From: Rik van Riel <riel@redhat.com>

Drop local_irq_save/restore from irqtime_account_irq.
Instead, have softirq and hardirq track their time spent
independently, with the softirq code subtracting hardirq
time that happened during the duration of the softirq run.

The softirq code can be interrupted by hardirq code at
any point in time, but it can check whether it got a
consistent snapshot of the timekeeping variables it wants,
and loop around in the unlikely case that it did not.

Signed-off-by: Rik van Riel <riel@redhat.com>
---
 kernel/sched/cputime.c | 54 ++++++++++++++++++++++++++++++++++++++++----------
 1 file changed, 43 insertions(+), 11 deletions(-)

diff --git a/kernel/sched/cputime.c b/kernel/sched/cputime.c
index e009077aeab6..466aff107f73 100644
--- a/kernel/sched/cputime.c
+++ b/kernel/sched/cputime.c
@@ -26,7 +26,9 @@
 DEFINE_PER_CPU(u64, cpu_hardirq_time);
 DEFINE_PER_CPU(u64, cpu_softirq_time);
 
-static DEFINE_PER_CPU(u64, irq_start_time);
+static DEFINE_PER_CPU(u64, hardirq_start_time);
+static DEFINE_PER_CPU(u64, softirq_start_time);
+static DEFINE_PER_CPU(u64, prev_hardirq_time);
 static int sched_clock_irqtime;
 
 void enable_sched_clock_irqtime(void)
@@ -53,36 +55,66 @@ DEFINE_PER_CPU(seqcount_t, irq_time_seq);
  * softirq -> hardirq, hardirq -> softirq
  *
  * When exiting hardirq or softirq time, account the elapsed time.
+ *
+ * When exiting softirq time, subtract the amount of hardirq time that
+ * interrupted this softirq run, to avoid double accounting of that time.
  */
 void irqtime_account_irq(struct task_struct *curr, int irqtype)
 {
-	unsigned long flags;
-	s64 delta;
+	u64 prev_softirq_start;
+	u64 prev_hardirq;
+	u64 hardirq_time;
+	s64 delta = 0;
 	int cpu;
 
 	if (!sched_clock_irqtime)
 		return;
 
-	local_irq_save(flags);
-
 	cpu = smp_processor_id();
-	delta = sched_clock_cpu(cpu) - __this_cpu_read(irq_start_time);
-	__this_cpu_add(irq_start_time, delta);
+	prev_hardirq = __this_cpu_read(prev_hardirq_time);
+	prev_softirq_start = __this_cpu_read(softirq_start_time);
+	/*
+	 * Softirq context may get interrupted by hardirq context,
+	 * on the same CPU. At softirq 
+	 */
+	if (irqtype == HARDIRQ_OFFSET) {
+		delta = sched_clock_cpu(cpu) - __this_cpu_read(hardirq_start_time);
+		__this_cpu_add(hardirq_start_time, delta);
+	} else do {
+		hardirq_time = READ_ONCE(per_cpu(cpu_hardirq_time, cpu));
+		u64 now = sched_clock_cpu(cpu);
+
+		delta = now - prev_softirq_start;
+		if (in_serving_softirq()) {
+			/*
+			 * Leaving softirq context.

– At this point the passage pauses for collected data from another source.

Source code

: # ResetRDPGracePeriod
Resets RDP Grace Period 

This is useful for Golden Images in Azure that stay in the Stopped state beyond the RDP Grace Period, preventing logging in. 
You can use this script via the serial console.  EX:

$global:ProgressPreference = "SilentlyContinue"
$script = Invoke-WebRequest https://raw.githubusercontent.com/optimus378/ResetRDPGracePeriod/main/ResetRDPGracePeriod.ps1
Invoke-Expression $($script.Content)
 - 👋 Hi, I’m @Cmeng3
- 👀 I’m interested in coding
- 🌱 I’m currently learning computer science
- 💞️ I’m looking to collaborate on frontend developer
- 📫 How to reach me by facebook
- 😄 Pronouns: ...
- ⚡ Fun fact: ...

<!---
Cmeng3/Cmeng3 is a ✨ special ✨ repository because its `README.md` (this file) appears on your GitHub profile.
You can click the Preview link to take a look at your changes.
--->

Avoid double counting by
+			 * subtracting hardirq time from this interval.
+			 */
+			delta -= hardirq_time - prev_hardirq;
+		} else {
+			/* Entering softirq context. Note start times. */
+			__this_cpu_write(softirq_start_time, now);
+			__this_cpu_write(prev_hardirq_time, hardirq_time);
+		}
+		/*
+		 * If a hardirq happened during this calculation, it may not
+		 * have gotten a consistent snapshot. Try again.
+		 */
+	} while (hardirq_time != READ_ONCE(per_cpu(cpu_hardirq_time, cpu)));
 
-	irq_time_write_begin();
 	/*
 	 * We do not account for softirq time from ksoftirqd here.
 	 * We want to continue accounting softirq time to ksoftirqd thread
 	 * in that case, so as not to confuse scheduler with a special task
 	 * that do not consume any time, but still wants to run.
 	 */
-	if (hardirq_count())
+	if (irqtype == HARDIRQ_OFFSET && hardirq_count())
 		__this_cpu_add(cpu_hardirq_time, delta);
-	else if (in_serving_softirq() && curr != this_cpu_ksoftirqd())
+	else if (irqtype == SOFTIRQ_OFFSET && in_serving_softirq() &&
+				curr != this_cpu_ksoftirqd())
 		__this_cpu_add(cpu_softirq_time, delta);
 
 	irq_time_write_end();
-	local_irq_restore(flags);
 }
 EXPORT_SYMBOL_GPL(irqtime_account_irq);
 
-- 
2.5.5

^ permalink raw reply related	[flat|nested] 8+ messages in thread

* [PATCH 4/5] irqtime: add irq type parameter to irqtime_account_irq
  2016-06-23  2:25 [PATCH v2 0/5] sched,time: fix irq time accounting with nohz_idle riel
@ 2016-06-23  2:25 ` riel
  0 siblings, 0 replies; 8+ messages in thread
From: riel @ 2016-06-23  2:25 UTC (permalink / raw)
  To: linux-kernel
  Cc: peterz, mingo, pbonzini, fweisbec, wanpeng.li, efault, tglx, rkrcmar

From: Rik van Riel <riel@redhat.com>

Add an irq type parameter and documentation to irqtime_account_irq,
this can be used to distinguish between transitioning from process
context to hardirq time, and from process context to softirq time.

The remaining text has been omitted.